JAPAN has pledged two uprated Huey helicopters to the Philippine Army even as it unveiled plans to ramp-up military spendings in the next five years to counter regional threats.

The pledge happened during a side-meeting between the Philippine army chief and the chief of staff of Japan Ground Self-Defense Force (JGSDF) in Tokyo last December 11.

It is not yet clear whether Japan will donate the two choppers, or will be sold through a financing term through official development assistance.

The ‘donation’

The Philippine Army said the Japanese committed two UH-1J utility helicopters.

UH-1J is Japan’s variant of the Huey choppers which are staples in the Philippine Air Force fleet. 

Fuji Heavy Industries produced the 14th Brigade’s Aviation Squadron UH-1J helicopter. 

According to globalsecurity.org, Fuji has produced 78 UH-1J since 1993. Compared with the Hueys that Filipino chopper pilots are used to, the engine of the Japanese variant is upgraded with Kawasaki T53-K-703 turboshaft engine with 1,800 horsepower.
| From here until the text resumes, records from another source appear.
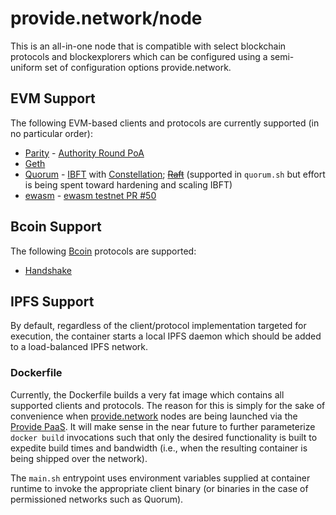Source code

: # provide.network/node

This is an all-in-one node that is compatible with select blockchain protocols and blockexplorers which can be configured using a semi-uniform set of configuration options provide.network.

## EVM Support

The following EVM-based clients and protocols are currently supported (in no particular order):

  - [Parity](https://wiki.parity.io/Parity-Ethereum) - [Authority Round PoA](https://wiki.parity.io/Aura)
  - [Geth](https://github.com/ethereum/go-ethereum/wiki/geth)
  - [Quorum](https://github.com/jpmorganchase/quorum) - [IBFT](https://github.com/ethereum/EIPs/issues/650) with [Constellation](https://github.com/jpmorganchase/constellation); ~~[Raft](https://raft.github.io)~~ (supported in `quorum.sh` but effort is being spent toward hardening and scaling IBFT)
  - [ewasm](https://github.com/ewasm/design) - [ewasm testnet PR #50](https://github.com/ewasm/testnet/pull/50)

## Bcoin Support

The following [Bcoin](https://bcoin.io) protocols are supported:

  - [Handshake](https://handshake-org.github.io)

## IPFS Support

By default, regardless of the client/protocol implementation targeted for execution, the container starts a local IPFS daemon which should be added to a load-balanced IPFS network.

### Dockerfile

Currently, the Dockerfile builds a very fat image which contains all supported clients and protocols. The reason for this is simply for the sake of convenience when [provide.network](https://provide.network) nodes are being launched via the [Provide PaaS](https://provide.services). It will make sense in the near future to further parameterize `docker build` invocations such that only the desired functionality is built to expedite build times and bandwidth (i.e., when the resulting container is being shipped over the network).

The `main.sh` entrypoint uses environment variables supplied at container runtime to invoke the appropriate client binary (or binaries in the case of permissioned networks such as Quorum).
It also includes a vibration reduction system, an infrared exhaust suppressor, a night-vision-goggle-compatible cockpit, and two-bladed main and tail rotors.

Again, it is not yet known if the two soon-to-be-given Japan-made Hueys are hand-me-downs or newly-built choppers.

Last year, the Philippine Air Force has decommissioned 10 Huey choppers after three air accidents killed 14 passengers. For decades, Huey choppers had been partners of the Armed Forces in both combat and civic operations.

The Tokyo meeting

Philippine Army chief Lt. Gen. Romeo S. Brawner, Jr. participated in the Japan-US-Philippines trilateral Key Leaders’ Engagement at Camp Asaka, Tokyo, Japan on December 11.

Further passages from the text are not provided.